**Aim of the task:**
Once the line holding "The basic steps" is found in the listing below, write it out and each later line exactly, up to and including the one holding "- Set <span>$r$</span>".

**Material provided:**
_ _ _ _

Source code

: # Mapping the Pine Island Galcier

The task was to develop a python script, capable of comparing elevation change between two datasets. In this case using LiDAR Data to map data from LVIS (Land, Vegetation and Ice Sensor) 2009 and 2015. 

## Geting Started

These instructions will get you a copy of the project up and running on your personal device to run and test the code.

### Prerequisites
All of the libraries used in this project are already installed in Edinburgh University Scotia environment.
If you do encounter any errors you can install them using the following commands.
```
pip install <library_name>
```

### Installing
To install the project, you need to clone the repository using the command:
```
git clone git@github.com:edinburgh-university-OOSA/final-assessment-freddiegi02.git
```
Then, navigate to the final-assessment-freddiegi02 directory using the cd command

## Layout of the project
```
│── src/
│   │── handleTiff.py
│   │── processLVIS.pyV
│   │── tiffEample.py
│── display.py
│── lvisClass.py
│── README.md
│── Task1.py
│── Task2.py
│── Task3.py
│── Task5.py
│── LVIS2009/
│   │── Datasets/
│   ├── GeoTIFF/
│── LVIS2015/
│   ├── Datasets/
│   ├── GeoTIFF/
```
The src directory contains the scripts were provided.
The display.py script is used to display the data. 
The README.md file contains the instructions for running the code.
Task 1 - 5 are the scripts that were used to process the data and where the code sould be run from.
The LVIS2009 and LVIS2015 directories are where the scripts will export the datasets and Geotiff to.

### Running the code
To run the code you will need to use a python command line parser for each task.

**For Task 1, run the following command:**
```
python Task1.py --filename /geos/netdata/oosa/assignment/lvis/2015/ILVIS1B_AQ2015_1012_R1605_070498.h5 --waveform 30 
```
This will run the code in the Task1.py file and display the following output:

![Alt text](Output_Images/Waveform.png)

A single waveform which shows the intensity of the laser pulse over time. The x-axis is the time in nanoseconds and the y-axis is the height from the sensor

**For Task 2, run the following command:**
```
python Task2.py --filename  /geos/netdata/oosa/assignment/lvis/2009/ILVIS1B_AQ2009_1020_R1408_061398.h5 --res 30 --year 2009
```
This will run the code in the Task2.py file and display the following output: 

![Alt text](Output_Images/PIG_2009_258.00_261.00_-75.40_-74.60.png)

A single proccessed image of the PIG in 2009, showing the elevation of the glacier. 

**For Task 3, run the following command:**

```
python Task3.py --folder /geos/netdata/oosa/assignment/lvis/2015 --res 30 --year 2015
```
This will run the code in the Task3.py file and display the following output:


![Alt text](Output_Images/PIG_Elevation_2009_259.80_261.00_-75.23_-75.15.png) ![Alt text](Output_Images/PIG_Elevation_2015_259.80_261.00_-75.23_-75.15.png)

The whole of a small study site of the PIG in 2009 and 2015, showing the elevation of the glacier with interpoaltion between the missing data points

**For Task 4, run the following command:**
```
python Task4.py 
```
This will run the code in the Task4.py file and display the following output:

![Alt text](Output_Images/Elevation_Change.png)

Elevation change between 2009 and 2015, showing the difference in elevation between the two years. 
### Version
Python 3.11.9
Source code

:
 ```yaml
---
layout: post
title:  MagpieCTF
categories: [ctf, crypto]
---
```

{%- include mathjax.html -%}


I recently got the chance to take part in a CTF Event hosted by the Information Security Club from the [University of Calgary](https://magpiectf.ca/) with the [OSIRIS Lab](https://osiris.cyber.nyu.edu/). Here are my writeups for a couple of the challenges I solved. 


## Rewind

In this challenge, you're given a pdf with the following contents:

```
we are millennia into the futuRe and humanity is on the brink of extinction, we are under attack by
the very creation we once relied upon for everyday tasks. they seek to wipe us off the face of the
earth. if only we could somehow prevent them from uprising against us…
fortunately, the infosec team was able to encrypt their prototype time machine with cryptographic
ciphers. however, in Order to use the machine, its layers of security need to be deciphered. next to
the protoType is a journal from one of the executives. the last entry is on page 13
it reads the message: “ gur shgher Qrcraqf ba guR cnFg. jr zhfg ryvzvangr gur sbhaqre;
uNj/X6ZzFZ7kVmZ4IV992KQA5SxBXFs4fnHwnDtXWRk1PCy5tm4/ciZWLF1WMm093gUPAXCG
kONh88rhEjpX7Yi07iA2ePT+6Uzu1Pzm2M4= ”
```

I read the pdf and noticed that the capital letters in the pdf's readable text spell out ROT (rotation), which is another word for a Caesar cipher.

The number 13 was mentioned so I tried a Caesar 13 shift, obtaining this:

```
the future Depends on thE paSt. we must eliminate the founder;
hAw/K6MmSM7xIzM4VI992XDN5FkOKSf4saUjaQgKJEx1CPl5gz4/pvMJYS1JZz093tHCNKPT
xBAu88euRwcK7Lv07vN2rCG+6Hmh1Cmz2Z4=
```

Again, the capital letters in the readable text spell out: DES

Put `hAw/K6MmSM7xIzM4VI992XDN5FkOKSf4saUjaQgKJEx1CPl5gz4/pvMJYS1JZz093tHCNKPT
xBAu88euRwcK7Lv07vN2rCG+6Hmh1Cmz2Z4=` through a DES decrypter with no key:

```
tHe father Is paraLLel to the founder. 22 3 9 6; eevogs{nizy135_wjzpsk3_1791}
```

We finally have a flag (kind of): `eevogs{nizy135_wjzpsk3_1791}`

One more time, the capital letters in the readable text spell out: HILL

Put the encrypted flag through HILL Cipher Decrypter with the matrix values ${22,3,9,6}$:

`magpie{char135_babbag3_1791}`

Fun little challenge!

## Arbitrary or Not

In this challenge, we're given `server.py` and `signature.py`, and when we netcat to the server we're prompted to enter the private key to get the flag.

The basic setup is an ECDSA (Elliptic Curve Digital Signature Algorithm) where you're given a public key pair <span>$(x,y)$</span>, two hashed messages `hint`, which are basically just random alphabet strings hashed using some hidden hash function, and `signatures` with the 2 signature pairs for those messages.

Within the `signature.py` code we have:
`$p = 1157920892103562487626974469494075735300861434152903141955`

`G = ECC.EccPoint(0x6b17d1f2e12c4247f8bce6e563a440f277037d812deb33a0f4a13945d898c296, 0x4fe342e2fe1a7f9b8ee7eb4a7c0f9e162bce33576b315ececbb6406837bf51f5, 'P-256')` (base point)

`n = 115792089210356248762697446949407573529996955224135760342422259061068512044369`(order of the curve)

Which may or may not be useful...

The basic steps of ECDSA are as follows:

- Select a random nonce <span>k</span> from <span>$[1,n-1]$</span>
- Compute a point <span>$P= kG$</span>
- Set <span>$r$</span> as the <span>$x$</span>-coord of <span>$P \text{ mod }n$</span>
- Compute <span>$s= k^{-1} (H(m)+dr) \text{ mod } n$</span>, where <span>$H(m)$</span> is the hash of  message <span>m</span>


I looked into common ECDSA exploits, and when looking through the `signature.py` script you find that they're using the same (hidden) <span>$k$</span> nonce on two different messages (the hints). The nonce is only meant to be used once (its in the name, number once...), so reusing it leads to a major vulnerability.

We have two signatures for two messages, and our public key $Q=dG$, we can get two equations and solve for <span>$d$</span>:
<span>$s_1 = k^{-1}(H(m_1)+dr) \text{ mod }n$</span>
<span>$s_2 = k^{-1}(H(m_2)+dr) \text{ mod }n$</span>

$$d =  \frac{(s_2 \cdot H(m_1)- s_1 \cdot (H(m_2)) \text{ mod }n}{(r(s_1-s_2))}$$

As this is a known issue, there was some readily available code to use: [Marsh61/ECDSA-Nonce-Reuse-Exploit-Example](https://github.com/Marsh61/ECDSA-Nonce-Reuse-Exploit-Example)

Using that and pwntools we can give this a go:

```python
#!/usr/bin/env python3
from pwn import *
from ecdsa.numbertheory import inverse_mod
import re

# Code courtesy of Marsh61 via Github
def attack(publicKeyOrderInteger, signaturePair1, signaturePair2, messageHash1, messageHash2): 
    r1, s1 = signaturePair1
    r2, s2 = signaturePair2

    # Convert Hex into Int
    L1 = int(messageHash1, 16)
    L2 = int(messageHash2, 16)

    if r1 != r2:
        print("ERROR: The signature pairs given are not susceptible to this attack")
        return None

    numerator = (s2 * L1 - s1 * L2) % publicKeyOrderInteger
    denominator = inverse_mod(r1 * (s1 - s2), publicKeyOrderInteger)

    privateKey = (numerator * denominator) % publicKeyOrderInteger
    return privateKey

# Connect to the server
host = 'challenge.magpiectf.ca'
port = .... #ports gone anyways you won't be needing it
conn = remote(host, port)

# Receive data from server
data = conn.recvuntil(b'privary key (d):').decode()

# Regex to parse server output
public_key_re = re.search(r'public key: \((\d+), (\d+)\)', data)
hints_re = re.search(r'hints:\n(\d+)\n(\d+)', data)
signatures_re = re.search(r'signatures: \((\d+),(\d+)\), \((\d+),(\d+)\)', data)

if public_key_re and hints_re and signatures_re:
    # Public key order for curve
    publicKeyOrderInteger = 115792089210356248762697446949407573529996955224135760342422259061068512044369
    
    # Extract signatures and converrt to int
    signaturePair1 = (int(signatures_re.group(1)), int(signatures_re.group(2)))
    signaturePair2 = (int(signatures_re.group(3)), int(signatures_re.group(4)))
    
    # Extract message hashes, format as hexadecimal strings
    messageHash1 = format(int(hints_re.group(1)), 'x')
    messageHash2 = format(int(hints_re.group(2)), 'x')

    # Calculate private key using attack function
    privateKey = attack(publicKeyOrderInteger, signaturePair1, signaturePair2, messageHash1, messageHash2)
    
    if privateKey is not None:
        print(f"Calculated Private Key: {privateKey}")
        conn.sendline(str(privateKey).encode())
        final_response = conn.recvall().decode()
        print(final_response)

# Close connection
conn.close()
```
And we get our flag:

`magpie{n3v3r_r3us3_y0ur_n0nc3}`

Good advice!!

_ _ _ _

**Result below:**
The basic steps of ECDSA are as follows:

- Select a random nonce <span>k</span> from <span>$[1,n-1]$</span>
- Compute a point <span>$P= kG$</span>
- Set <span>$r$</span> as the <span>$x$</span>-coord of <span>$P \text{ mod }n$</span>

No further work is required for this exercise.